* **ASSIGNMENT**
Once you reach the line containing "Désactivez le site" in the entries below, write out that line and each one after it down to the line containing "Output : Syntax OK", exactly and with nothing added.

================

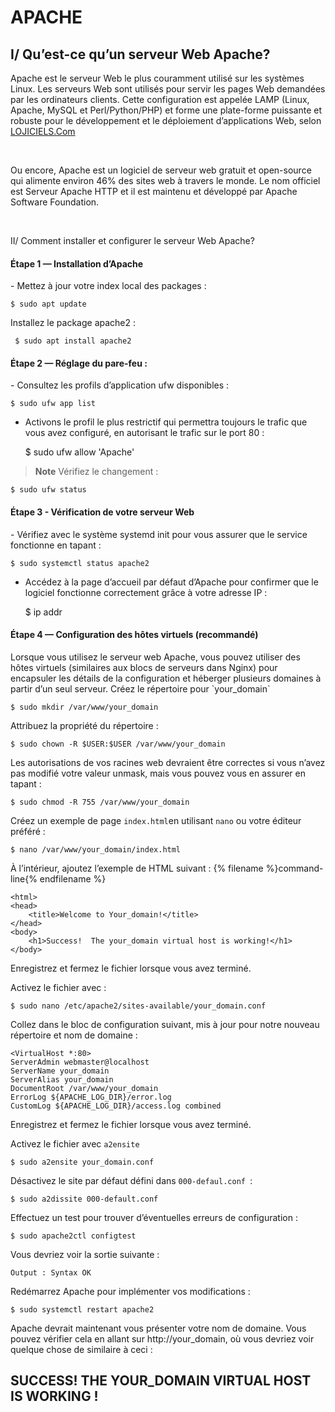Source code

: #   APACHE

## I/ Qu’est-ce qu’un serveur Web Apache? <br>
<p>
Apache est le serveur Web le plus couramment utilisé sur les systèmes Linux. Les serveurs Web sont utilisés pour servir les pages Web demandées
par les ordinateurs clients. Cette configuration est appelée LAMP (Linux, Apache, MySQL et Perl/Python/PHP) et forme une plate-forme puissante 
et robuste pour le développement et le déploiement d’applications Web,
selon <a href="https://www.lojiciels.com/reponse-rapide-comment-configurer-le-serveur-web-apache-sous-linux-etape-par-etape/">LOJICIELS.Com</a>
</p> 
<br>

<p>
Ou encore, Apache est un logiciel de serveur web gratuit et open-source qui alimente environ 46% des sites web à travers le monde.
Le nom officiel est Serveur Apache HTTP et il est maintenu et développé par Apache Software Foundation.
</p><br>

II/ Comment installer et configurer le serveur Web Apache?

<h4> Étape 1 — Installation d’Apache </h4>
   - Mettez à jour votre index local des packages :
       
    $ sudo apt update
    

  Installez le package apache2 :

     $ sudo apt install apache2
    

<h4>Étape 2 — Réglage du pare-feu :</h4>
  -  Consultez les profils d’application ufw disponibles :

    $ sudo ufw app list


  - Activons le profil le plus restrictif qui permettra toujours le trafic que vous avez configuré, en autorisant le trafic sur le port 80 :

    $ sudo ufw allow 'Apache'
    

> **Note** Vérifiez le changement :

    $ sudo ufw status
    

<h4>Étape 3 - Vérification de votre serveur Web</h4>
  - Vérifiez avec le système systemd init pour vous assurer que le service fonctionne en tapant :

    $ sudo systemctl status apache2
    
  - Accédez à la page d’accueil par défaut d’Apache pour confirmer que le logiciel fonctionne correctement grâce à votre adresse IP :

     $ ip addr
    

<h4>Étape 4 — Configuration des hôtes virtuels (recommandé)</h4>
Lorsque vous utilisez le serveur web Apache, vous pouvez utiliser des hôtes virtuels (similaires aux blocs de serveurs dans Nginx) pour encapsuler les détails de la configuration et héberger plusieurs domaines à partir d’un seul serveur.
  Créez le répertoire pour `your_domain`

    $ sudo mkdir /var/www/your_domain
    

Attribuez la propriété du répertoire :

    $ sudo chown -R $USER:$USER /var/www/your_domain
    
    
    
Les autorisations de vos racines web devraient être correctes si vous n’avez pas modifié votre valeur unmask, mais vous pouvez vous en assurer en tapant :

    $ sudo chmod -R 755 /var/www/your_domain
    

Créez un exemple de page `index.html`en utilisant `nano` ou votre éditeur préféré :

    $ nano /var/www/your_domain/index.html
    

À l’intérieur, ajoutez l’exemple de HTML suivant :
{% filename %}command-line{% endfilename %}

    <html>
    <head>
        <title>Welcome to Your_domain!</title>
    </head>
    <body>
        <h1>Success!  The your_domain virtual host is working!</h1>
    </body>
</html>
    

Enregistrez et fermez le fichier lorsque vous avez terminé.

Activez le fichier avec  :

    $ sudo nano /etc/apache2/sites-available/your_domain.conf
    

Collez dans le bloc de configuration suivant, mis à jour pour notre nouveau répertoire et nom de domaine :

    <VirtualHost *:80>
    ServerAdmin webmaster@localhost
    ServerName your_domain
    ServerAlias your_domain
    DocumentRoot /var/www/your_domain
    ErrorLog ${APACHE_LOG_DIR}/error.log
    CustomLog ${APACHE_LOG_DIR}/access.log combined
</VirtualHost>


Enregistrez et fermez le fichier lorsque vous avez terminé.

Activez le fichier avec  `a2ensite`

    $ sudo a2ensite your_domain.conf
    

Désactivez le site par défaut défini dans  `000-defaul.conf `:

    $ sudo a2dissite 000-default.conf
    

Effectuez un test pour trouver d’éventuelles erreurs de configuration :

    $ sudo apache2ctl configtest
    

Vous devriez voir la sortie suivante :

    Output : Syntax OK



Redémarrez Apache pour implémenter vos modifications :

    $ sudo systemctl restart apache2
    
  Apache devrait maintenant vous présenter votre nom de domaine. Vous pouvez vérifier cela en allant sur http://your_domain, où vous devriez voir quelque chose de similaire à ceci :
  
  ## SUCCESS! THE YOUR_DOMAIN VIRTUAL HOST IS WORKING !


    

    
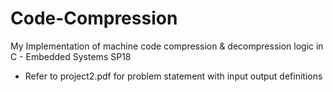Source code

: # Code-Compression
My Implementation of machine code compression &amp; decompression logic in C - Embedded Systems SP18
- Refer to project2.pdf for problem statement with input output definitions
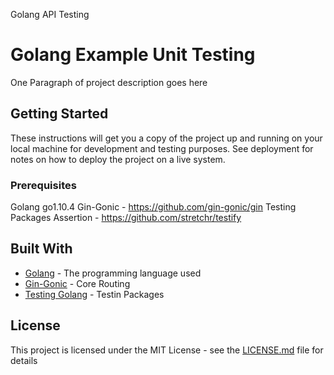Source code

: Golang API Testing
# Golang Example Unit Testing

One Paragraph of project description goes here

## Getting Started

These instructions will get you a copy of the project up and running on your local machine for development and testing purposes. See deployment for notes on how to deploy the project on a live system.

### Prerequisites
Golang go1.10.4
Gin-Gonic - https://github.com/gin-gonic/gin
Testing Packages Assertion - https://github.com/stretchr/testify

## Built With

* [Golang](https://golang.org/) - The programming language used
* [Gin-Gonic](https://github.com/gin-gonic/gin) - Core Routing
* [Testing Golang](https://golang.org/pkg/testing/) - Testin Packages

## License

This project is licensed under the MIT License - see the [LICENSE.md](LICENSE.md) file for details
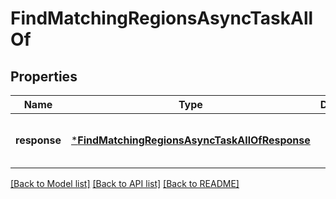 # FindMatchingRegionsAsyncTaskAllOf


## Properties
Name | Type | Description | Notes
------------ | ------------- | ------------- | -------------
**response** | [***FindMatchingRegionsAsyncTaskAllOfResponse**](FindMatchingRegionsAsyncTaskAllOfResponse.md) |  | [optional] [default to nothing]


[[Back to Model list]](../README.md#models) [[Back to API list]](../README.md#api-endpoints) [[Back to README]](../README.md)


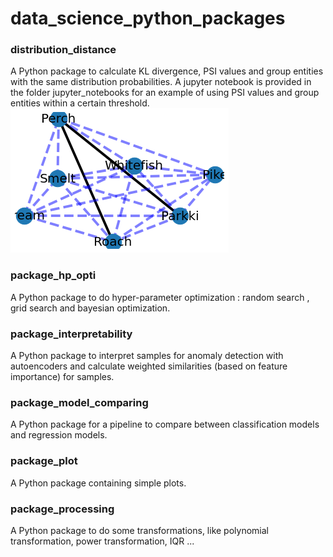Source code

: # data_science_python_packages
### distribution_distance
A Python package to calculate KL divergence, PSI values and group entities with the same distribution probabilities. 
A jupyter notebook is provided in the folder jupyter_notebooks for an example of using PSI values and group entities within a certain threshold.
![alt text](https://github.com/kimakour/data_science_python_packages/blob/main/images/psi_group.png)

### package_hp_opti
A Python package to do hyper-parameter optimization : random search , grid search and bayesian optimization.

### package_interpretability 
A Python package to interpret samples for anomaly detection with autoencoders and calculate weighted similarities (based on feature importance) for samples.

### package_model_comparing
A Python package for a pipeline to compare between classification models and regression models.

### package_plot 
A Python package containing simple plots.

### package_processing
A Python package to do some transformations, like polynomial transformation, power transformation, IQR ...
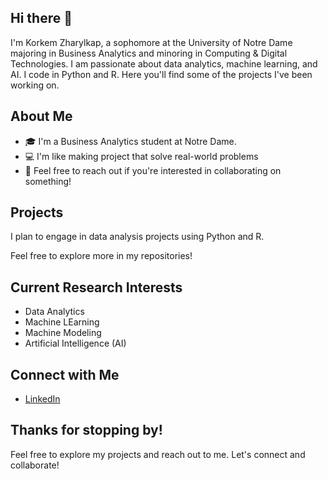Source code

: ## Hi there 👋
I'm Korkem Zharylkap, a sophomore at the University of Notre Dame majoring in Business Analytics and minoring in Computing & Digital Technologies. I am passionate about data analytics, machine learning, and AI. I code in Python and R. Here you'll find some of the projects I've been working on.

## About Me

- 🎓 I'm a Business Analytics student at Notre Dame.
- 💻 I'm like making project that solve real-world problems
- 💬 Feel free to reach out if you're interested in collaborating on something!

## Projects

I plan to engage in data analysis projects using Python and R. 

Feel free to explore more in my repositories!

## Current Research Interests

- Data Analytics
- Machine LEarning
- Machine Modeling
- Artificial Intelligence (AI)
  
## Connect with Me
- [LinkedIn](https://www.linkedin.com/in/korkemzharylkap/)


## Thanks for stopping by!

Feel free to explore my projects and reach out to me. Let's connect and collaborate!
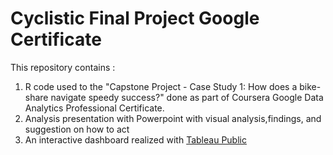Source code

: # Cyclistic Final Project Google Certificate
This repository contains :
1) R code used to the  "Capstone Project - Case Study 1: How does a bike-share navigate speedy success?" done as part of Coursera Google Data Analytics Professional Certificate.
2) Analysis presentation with Powerpoint with visual analysis,findings, and suggestion on how to act
3) An interactive dashboard realized with [Tableau Public](https://public.tableau.com/views/CyclisticsDashboard/Dashboard1?:language=en-US&:display_count=n&:origin=viz_share_link)
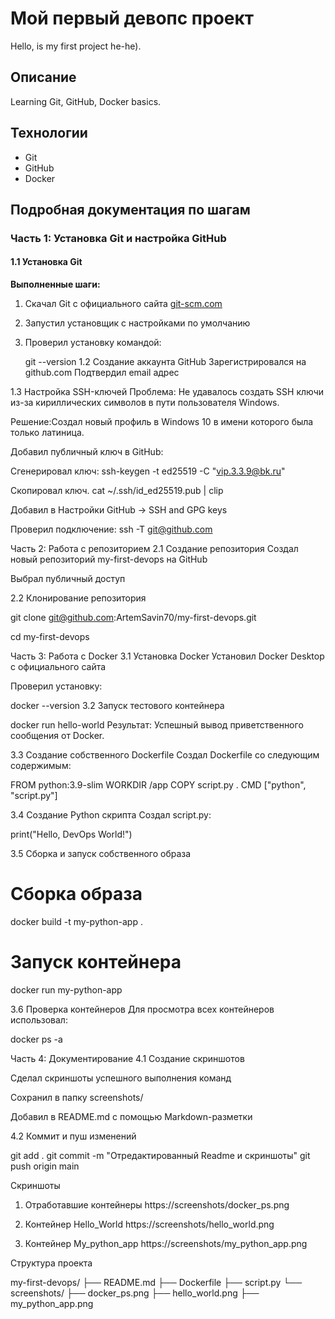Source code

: # Мой первый девопс проект

Hello, is my first project he-he).

## Описание
Learning Git, GitHub, Docker basics.

## Технологии
- Git
- GitHub
- Docker

## Подробная документация по шагам

### Часть 1: Установка Git и настройка GitHub

#### 1.1 Установка Git
**Выполненные шаги:**
1. Скачал Git с официального сайта [git-scm.com](https://git-scm.com/)
2. Запустил установщик с настройками по умолчанию
3. Проверил установку командой:

   git --version
1.2 Создание аккаунта GitHub
Зарегистрировался на github.com
Подтвердил email адрес

1.3 Настройка SSH-ключей
Проблема: Не удавалось создать SSH ключи из-за кириллических символов в пути пользователя Windows.

Решение:Создал новый профиль в Windows 10 в имени которого была только латиница.

Добавил публичный ключ в GitHub:

Сгенерировал ключ: ssh-keygen -t ed25519 -C "vip.3.3.9@bk.ru"

Скопировал ключ. cat ~/.ssh/id_ed25519.pub | clip

Добавил в Настройки GitHub → SSH and GPG keys

Проверил подключение: ssh -T git@github.com

Часть 2: Работа с репозиторием
2.1 Создание репозитория
Создал новый репозиторий my-first-devops на GitHub

Выбрал публичный доступ

2.2 Клонирование репозитория

git clone git@github.com:ArtemSavin70/my-first-devops.git

cd my-first-devops

Часть 3: Работа с Docker
3.1 Установка Docker
Установил Docker Desktop с официального сайта

Проверил установку:


docker --version
3.2 Запуск тестового контейнера

docker run hello-world
Результат: Успешный вывод приветственного сообщения от Docker.

3.3 Создание собственного Dockerfile
Создал Dockerfile со следующим содержимым:

FROM python:3.9-slim
WORKDIR /app
COPY script.py .
CMD ["python", "script.py"]

3.4 Создание Python скрипта
Создал script.py:

print("Hello, DevOps World!")

3.5 Сборка и запуск собственного образа

# Сборка образа
docker build -t my-python-app .

# Запуск контейнера
docker run my-python-app

3.6 Проверка контейнеров
Для просмотра всех контейнеров использовал:

docker ps -a

Часть 4: Документирование
4.1 Создание скриншотов

Сделал скриншоты успешного выполнения команд

Сохранил в папку screenshots/

Добавил в README.md с помощью Markdown-разметки

4.2 Коммит и пуш изменений

git add .
git commit -m "Отредактированный Readme и скриншоты"
git push origin main

Скриншоты
1. Отработавшие контейнеры
https://screenshots/docker_ps.png

2. Контейнер Hello_World
https://screenshots/hello_world.png

3. Контейнер My_python_app
https://screenshots/my_python_app.png

Структура проекта

my-first-devops/
├── README.md
├── Dockerfile
├── script.py
└── screenshots/
    ├── docker_ps.png
    ├── hello_world.png
    ├── my_python_app.png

================

* **RESULT OF THE EXERCISE**
Désactivez le site par défaut défini dans  `000-defaul.conf `:

    $ sudo a2dissite 000-default.conf
    

Effectuez un test pour trouver d’éventuelles erreurs de configuration :

    $ sudo apache2ctl configtest
    

Vous devriez voir la sortie suivante :

    Output : Syntax OK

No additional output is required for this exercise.